The nature of community-based tourism sets limits and limits on how many visitors can be accommodated so that the sense of place is not overwhelmed and the relationship between the local population and the number of visitors remains in balance.

For Hawaii, community-based tourism would be a more sustainable business model. Large-scale tourism models, which are mostly driven from outside the target community by third-party providers in the industry, often result in a community creating more problems than it solves.

Some of the Hawaiian experiences have been particularly detrimental to a community’s culture, traditions and customs, and its sense of place. Community-based tourism is about creating a more direct connection between the place, the people who live there and the visitor.

Community tourism invites far more intimacy between host and guest than other tourism business models offer. It offers the guest a far more authentic activity as it is an activity that exists for its own sake and is not specifically designed to entertain a stranger. It’s more about a community sharing their true culture than third-party entertainment.

The Ho’okau-like triangle

George Kanahele was a great Hawaiian visionary and my mentor. He and another Hawaiian visionary, Kenny Brown, founded the Native Hawaiian Hospitality Association (NaHHA) before there was an HTA.

NaHHA plays a central role in today’s tourism dialogue. While running NaHHA, George developed a tourism management concept which he defined as the Guest-Host-Place model. The guest means the visitor. The hosts are the people who live on site. The place is the goal.

Community-based tourism is about creating a more direct connection between the place, the people who live there and the visitor.

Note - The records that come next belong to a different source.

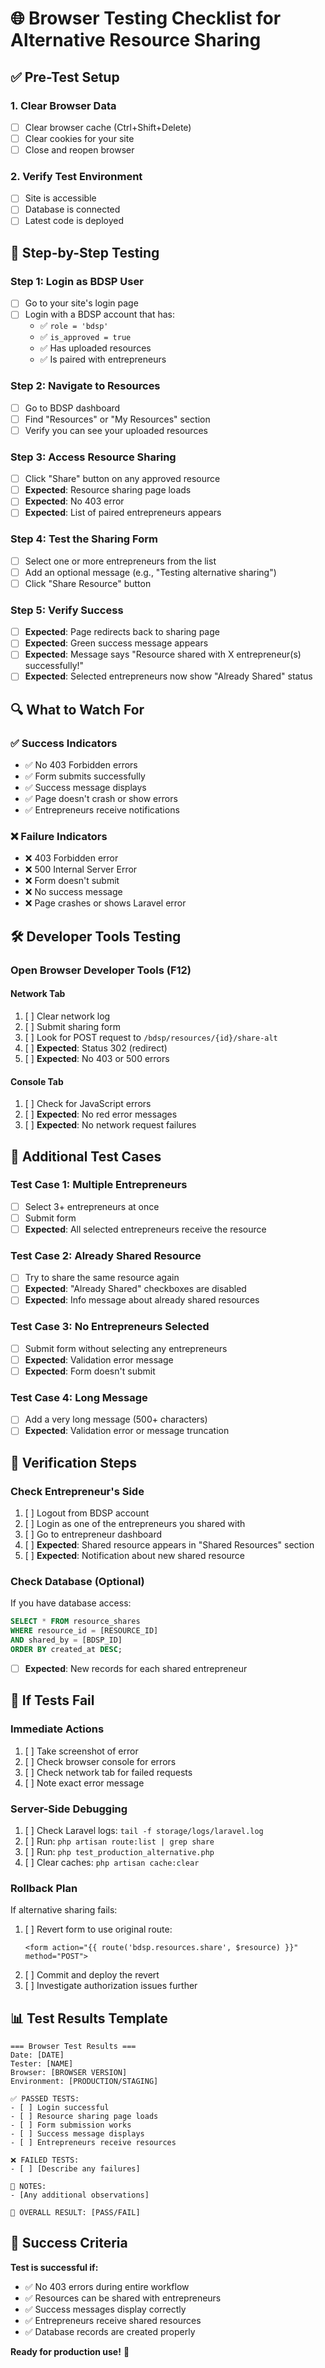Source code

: # 🌐 Browser Testing Checklist for Alternative Resource Sharing

## ✅ Pre-Test Setup

### 1. Clear Browser Data
- [ ] Clear browser cache (Ctrl+Shift+Delete)
- [ ] Clear cookies for your site
- [ ] Close and reopen browser

### 2. Verify Test Environment
- [ ] Site is accessible
- [ ] Database is connected
- [ ] Latest code is deployed

## 🧪 Step-by-Step Testing

### Step 1: Login as BDSP User
- [ ] Go to your site's login page
- [ ] Login with a BDSP account that has:
  - ✅ `role = 'bdsp'`
  - ✅ `is_approved = true`
  - ✅ Has uploaded resources
  - ✅ Is paired with entrepreneurs

### Step 2: Navigate to Resources
- [ ] Go to BDSP dashboard
- [ ] Find "Resources" or "My Resources" section
- [ ] Verify you can see your uploaded resources

### Step 3: Access Resource Sharing
- [ ] Click "Share" button on any approved resource
- [ ] **Expected**: Resource sharing page loads
- [ ] **Expected**: No 403 error
- [ ] **Expected**: List of paired entrepreneurs appears

### Step 4: Test the Sharing Form
- [ ] Select one or more entrepreneurs from the list
- [ ] Add an optional message (e.g., "Testing alternative sharing")
- [ ] Click "Share Resource" button

### Step 5: Verify Success
- [ ] **Expected**: Page redirects back to sharing page
- [ ] **Expected**: Green success message appears
- [ ] **Expected**: Message says "Resource shared with X entrepreneur(s) successfully!"
- [ ] **Expected**: Selected entrepreneurs now show "Already Shared" status

## 🔍 What to Watch For

### ✅ Success Indicators
- ✅ No 403 Forbidden errors
- ✅ Form submits successfully
- ✅ Success message displays
- ✅ Page doesn't crash or show errors
- ✅ Entrepreneurs receive notifications

### ❌ Failure Indicators
- ❌ 403 Forbidden error
- ❌ 500 Internal Server Error
- ❌ Form doesn't submit
- ❌ No success message
- ❌ Page crashes or shows Laravel error

## 🛠️ Developer Tools Testing

### Open Browser Developer Tools (F12)

#### Network Tab
1. [ ] Clear network log
2. [ ] Submit sharing form
3. [ ] Look for POST request to `/bdsp/resources/{id}/share-alt`
4. [ ] **Expected**: Status 302 (redirect)
5. [ ] **Expected**: No 403 or 500 errors

#### Console Tab
1. [ ] Check for JavaScript errors
2. [ ] **Expected**: No red error messages
3. [ ] **Expected**: No network request failures

## 🧪 Additional Test Cases

### Test Case 1: Multiple Entrepreneurs
- [ ] Select 3+ entrepreneurs at once
- [ ] Submit form
- [ ] **Expected**: All selected entrepreneurs receive the resource

### Test Case 2: Already Shared Resource
- [ ] Try to share the same resource again
- [ ] **Expected**: "Already Shared" checkboxes are disabled
- [ ] **Expected**: Info message about already shared resources

### Test Case 3: No Entrepreneurs Selected
- [ ] Submit form without selecting any entrepreneurs
- [ ] **Expected**: Validation error message
- [ ] **Expected**: Form doesn't submit

### Test Case 4: Long Message
- [ ] Add a very long message (500+ characters)
- [ ] **Expected**: Validation error or message truncation

## 🔄 Verification Steps

### Check Entrepreneur's Side
1. [ ] Logout from BDSP account
2. [ ] Login as one of the entrepreneurs you shared with
3. [ ] Go to entrepreneur dashboard
4. [ ] **Expected**: Shared resource appears in "Shared Resources" section
5. [ ] **Expected**: Notification about new shared resource

### Check Database (Optional)
If you have database access:
```sql
SELECT * FROM resource_shares 
WHERE resource_id = [RESOURCE_ID] 
AND shared_by = [BDSP_ID] 
ORDER BY created_at DESC;
```
- [ ] **Expected**: New records for each shared entrepreneur

## 🚨 If Tests Fail

### Immediate Actions
1. [ ] Take screenshot of error
2. [ ] Check browser console for errors
3. [ ] Check network tab for failed requests
4. [ ] Note exact error message

### Server-Side Debugging
1. [ ] Check Laravel logs: `tail -f storage/logs/laravel.log`
2. [ ] Run: `php artisan route:list | grep share`
3. [ ] Run: `php test_production_alternative.php`
4. [ ] Clear caches: `php artisan cache:clear`

### Rollback Plan
If alternative sharing fails:
1. [ ] Revert form to use original route:
   ```blade
   <form action="{{ route('bdsp.resources.share', $resource) }}" method="POST">
   ```
2. [ ] Commit and deploy the revert
3. [ ] Investigate authorization issues further

## 📊 Test Results Template

```
=== Browser Test Results ===
Date: [DATE]
Tester: [NAME]
Browser: [BROWSER VERSION]
Environment: [PRODUCTION/STAGING]

✅ PASSED TESTS:
- [ ] Login successful
- [ ] Resource sharing page loads
- [ ] Form submission works
- [ ] Success message displays
- [ ] Entrepreneurs receive resources

❌ FAILED TESTS:
- [ ] [Describe any failures]

📝 NOTES:
- [Any additional observations]

🎯 OVERALL RESULT: [PASS/FAIL]
```

## 🎉 Success Criteria

**Test is successful if:**
- ✅ No 403 errors during entire workflow
- ✅ Resources can be shared with entrepreneurs
- ✅ Success messages display correctly
- ✅ Entrepreneurs receive shared resources
- ✅ Database records are created properly

**Ready for production use!** 🚀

George graphically expressed his guest-host-location model as an equilateral triangle. The three points are marked alternately with guest, host and location. In the middle of the triangle, the word Ho’okaulike, which means “balance evenly”, is printed in bold.

His model stipulates that the “benefits” of the tourism experience must be evenly distributed to each point of the triangle – the visitor, the people living there and the place visited.

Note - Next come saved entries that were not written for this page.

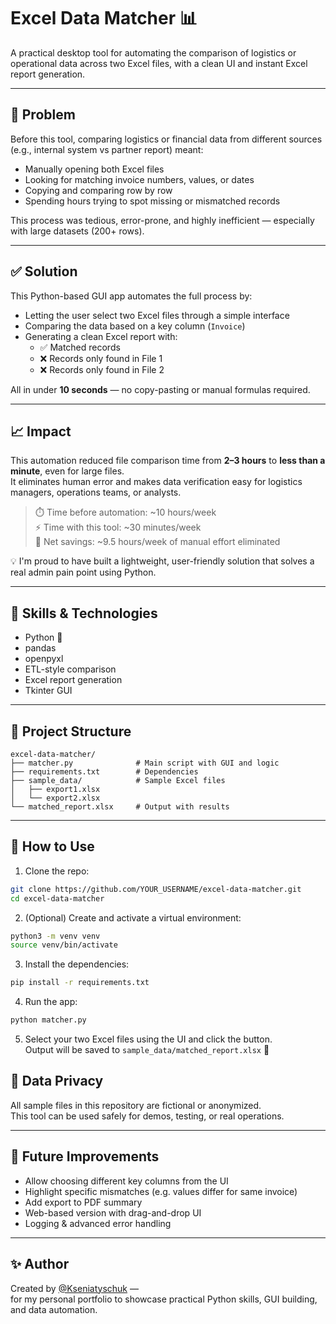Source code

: # Excel Data Matcher 📊  
A practical desktop tool for automating the comparison of logistics or operational data across two Excel files, with a clean UI and instant Excel report generation.

---

## 🚀 Problem

Before this tool, comparing logistics or financial data from different sources (e.g., internal system vs partner report) meant:

- Manually opening both Excel files
- Looking for matching invoice numbers, values, or dates
- Copying and comparing row by row
- Spending hours trying to spot missing or mismatched records

This process was tedious, error-prone, and highly inefficient — especially with large datasets (200+ rows).

---

## ✅ Solution

This Python-based GUI app automates the full process by:

- Letting the user select two Excel files through a simple interface
- Comparing the data based on a key column (`Invoice`)
- Generating a clean Excel report with:
  - ✅ Matched records
  - ❌ Records only found in File 1
  - ❌ Records only found in File 2

All in under **10 seconds** — no copy-pasting or manual formulas required.

---

## 📈 Impact

This automation reduced file comparison time from **2–3 hours** to **less than a minute**, even for large files.  
It eliminates human error and makes data verification easy for logistics managers, operations teams, or analysts.

> ⏱️ Time before automation: ~10 hours/week  
> ⚡ Time with this tool: ~30 minutes/week  
> 💸 Net savings: ~9.5 hours/week of manual effort eliminated

💡 I'm proud to have built a lightweight, user-friendly solution that solves a real admin pain point using Python.

---

## 🧠 Skills & Technologies

- Python 🐍  
- pandas  
- openpyxl  
- ETL-style comparison  
- Excel report generation  
- Tkinter GUI

---

## 📂 Project Structure

```
excel-data-matcher/
├── matcher.py              # Main script with GUI and logic
├── requirements.txt        # Dependencies
├── sample_data/            # Sample Excel files
│   ├── export1.xlsx
│   └── export2.xlsx
└── matched_report.xlsx     # Output with results
```

---

## 🔧 How to Use

1. Clone the repo:

```bash
git clone https://github.com/YOUR_USERNAME/excel-data-matcher.git
cd excel-data-matcher
```

2. (Optional) Create and activate a virtual environment:

```bash
python3 -m venv venv
source venv/bin/activate
```

3. Install the dependencies:

```bash
pip install -r requirements.txt
```

4. Run the app:

```bash
python matcher.py
```

5. Select your two Excel files using the UI and click the button.  
   Output will be saved to `sample_data/matched_report.xlsx` 📁

## 🔐 Data Privacy

All sample files in this repository are fictional or anonymized.  
This tool can be used safely for demos, testing, or real operations.

---

## 🧰 Future Improvements

- Allow choosing different key columns from the UI  
- Highlight specific mismatches (e.g. values differ for same invoice)  
- Add export to PDF summary  
- Web-based version with drag-and-drop UI  
- Logging & advanced error handling

---

## ✨ Author

Created by [@Kseniatyschuk](https://github.com/Kseniatyschuk) —  
for my personal portfolio to showcase practical Python skills, GUI building, and data automation.
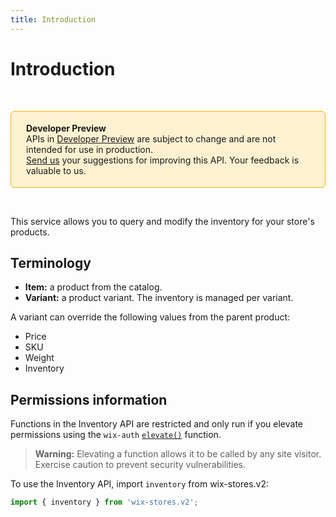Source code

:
 ```yaml
---
title: Introduction
---
```

# Introduction

&nbsp;

<div style="background-color: #FEF1D1; padding: 18px 24px; border-radius: 6px; border: 1px solid #FDB10C; box-sizing: border-box; display: inline-block">
    <b>Developer Preview</b>
    <br/>
    <span>APIs in <a href="https://www.wix.com/velo/reference/api-overview/developer-preview">Developer Preview</a> are subject to change and are not intended for use in production.<br/><a href="mailto:velo-preview-feedback@wix.com">Send us</a> your suggestions for improving this API. Your feedback is valuable to us.</span>
</div>

&nbsp;

This service allows you to query and modify the inventory for your store's products.

## Terminology
* **Item:** a product from the catalog.
* **Variant:** a product variant. The inventory is managed per variant.

A variant can override the following values from the parent product:
* Price
* SKU
* Weight
* Inventory

## Permissions information


Functions in the Inventory API are restricted and only run if you elevate permissions using the `wix-auth` [`elevate()`](https://www.wix.com/velo/reference/wix-auth/elevate) function.


<blockquote class='warning'>

<p><strong>Warning:</strong> Elevating a function allows it to be called by any site visitor. Exercise caution to prevent security vulnerabilities.</p>
</blockquote>


To use the Inventory API,
import `inventory` from wix-stores.v2:

```js
import { inventory } from 'wix-stores.v2';
```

Incidentally, the word “benefits” is not limited to the almighty dollar. Visitor behavior is one of a number of important variables that can be played out as a benefit or a curse – just like the impact on the environment. HTA already has a long list. It would be interesting to see if a power distribution diagram could actually be designed to bring George’s Ho’okaulike model to life.

Connect the past with the future

Community-based tourism is a community that celebrates its own greatness and invites strangers to join the celebration. It’s not just about heritage preservation, it’s also about heritage development.

It does not have to freeze landscapes or cultural practices and traditions. It’s about honoring the past and connecting it to the future in a dynamic evolution of the local people’s culture of living – celebrating where they came from, defining who they are and developing new dreams that they will bring to the future bring.

Ultimately, community tourism is about preserving the dignity of a people willing to open their hearts to strangers from other places. Imua.